A pesar del fantástico impacto social que tiene en la comunidad, la Fábrica dos Sonhos aún no puede llegar a todos los niños que necesitan ayuda. "Desgraciadamente, no podemos llegar a todos los niños de la favela. De 3.000 habitantes, sólo tenemos, este año escolar, 35 plazas. No es suficiente", se lamenta.

Mostrando amor

Puede que no sean muchos, pero cada niño que tienen recibe una dedicación total: "Nuestro trabajo no es sólo abrir la puerta, es abrir la puerta, abrazar, apoyar, saber cómo están, con qué están luchando en ese mismo momento", subraya Xana.

En su trabajo también intentan implicar a la sociedad en general, por ejemplo, a través de la policía: "Tenemos momentos en los que la GNR de Trafaria trabaja en colaboración con Cova do Mar en acciones lúdicas. Intentamos involucrarlos en nuestro trabajo para desmitificar la idea que los niños pueden tener de la GNR", dijo.
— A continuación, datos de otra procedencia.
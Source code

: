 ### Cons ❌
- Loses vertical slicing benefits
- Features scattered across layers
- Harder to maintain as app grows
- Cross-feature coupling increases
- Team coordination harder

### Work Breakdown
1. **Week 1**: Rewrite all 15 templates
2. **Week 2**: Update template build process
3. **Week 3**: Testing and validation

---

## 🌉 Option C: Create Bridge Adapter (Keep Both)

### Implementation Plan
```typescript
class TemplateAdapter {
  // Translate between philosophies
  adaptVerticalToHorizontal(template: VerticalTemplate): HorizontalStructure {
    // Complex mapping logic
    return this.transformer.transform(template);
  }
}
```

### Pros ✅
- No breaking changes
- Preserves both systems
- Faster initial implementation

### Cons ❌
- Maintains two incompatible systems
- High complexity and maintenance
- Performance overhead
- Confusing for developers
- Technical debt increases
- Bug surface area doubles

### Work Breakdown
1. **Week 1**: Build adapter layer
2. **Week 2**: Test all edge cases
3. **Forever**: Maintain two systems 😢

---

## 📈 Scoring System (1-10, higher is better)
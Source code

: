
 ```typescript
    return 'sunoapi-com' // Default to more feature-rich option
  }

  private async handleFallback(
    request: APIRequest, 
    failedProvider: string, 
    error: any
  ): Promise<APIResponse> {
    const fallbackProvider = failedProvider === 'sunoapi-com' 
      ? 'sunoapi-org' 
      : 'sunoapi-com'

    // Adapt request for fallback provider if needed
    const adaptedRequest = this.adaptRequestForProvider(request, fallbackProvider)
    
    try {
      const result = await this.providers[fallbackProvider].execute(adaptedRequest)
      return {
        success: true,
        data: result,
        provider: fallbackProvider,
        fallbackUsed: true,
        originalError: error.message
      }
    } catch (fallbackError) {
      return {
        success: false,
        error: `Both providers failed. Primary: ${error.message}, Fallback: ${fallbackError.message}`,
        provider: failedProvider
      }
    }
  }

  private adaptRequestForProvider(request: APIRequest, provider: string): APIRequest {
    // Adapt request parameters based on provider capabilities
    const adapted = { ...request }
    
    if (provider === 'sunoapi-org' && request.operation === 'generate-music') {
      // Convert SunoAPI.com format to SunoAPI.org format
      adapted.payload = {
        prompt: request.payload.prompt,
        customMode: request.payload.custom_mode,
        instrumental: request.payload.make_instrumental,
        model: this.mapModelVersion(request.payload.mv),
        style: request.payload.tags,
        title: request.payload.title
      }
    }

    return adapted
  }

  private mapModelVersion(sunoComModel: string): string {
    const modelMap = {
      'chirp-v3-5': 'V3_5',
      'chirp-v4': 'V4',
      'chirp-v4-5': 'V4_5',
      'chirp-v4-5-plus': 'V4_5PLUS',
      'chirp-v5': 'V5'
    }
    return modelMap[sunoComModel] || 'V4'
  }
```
Por ejemplo, en Halloween, "suelen ir a asustar a la GNR en la comisaría, si los asustamos bien se llevan las gominolas, si no los asustamos bien, la GNR se lleva las gominolas". El año pasado no fue posible ir en persona, así que la GNR vino a la Fábrica dos Sonhos y los niños tuvieron que ganar las gominolas en un desafío de PlayStation con la policía".

En cinco años, la Fábrica do Sonhos ha acogido ya a 112 niños. Está abierta de martes a viernes, de 15.30 a 19.30 horas, y los sábados por la mañana, y depende de la ayuda de donaciones y voluntarios, ya que por el momento sólo pueden mantener a una persona con un sueldo.

Portugal News ha intentado ponerse en contacto con el Ayuntamiento de Almada para pedir aclaraciones sobre este problema social, pero al cierre de esta edición no habíamos recibido respuesta.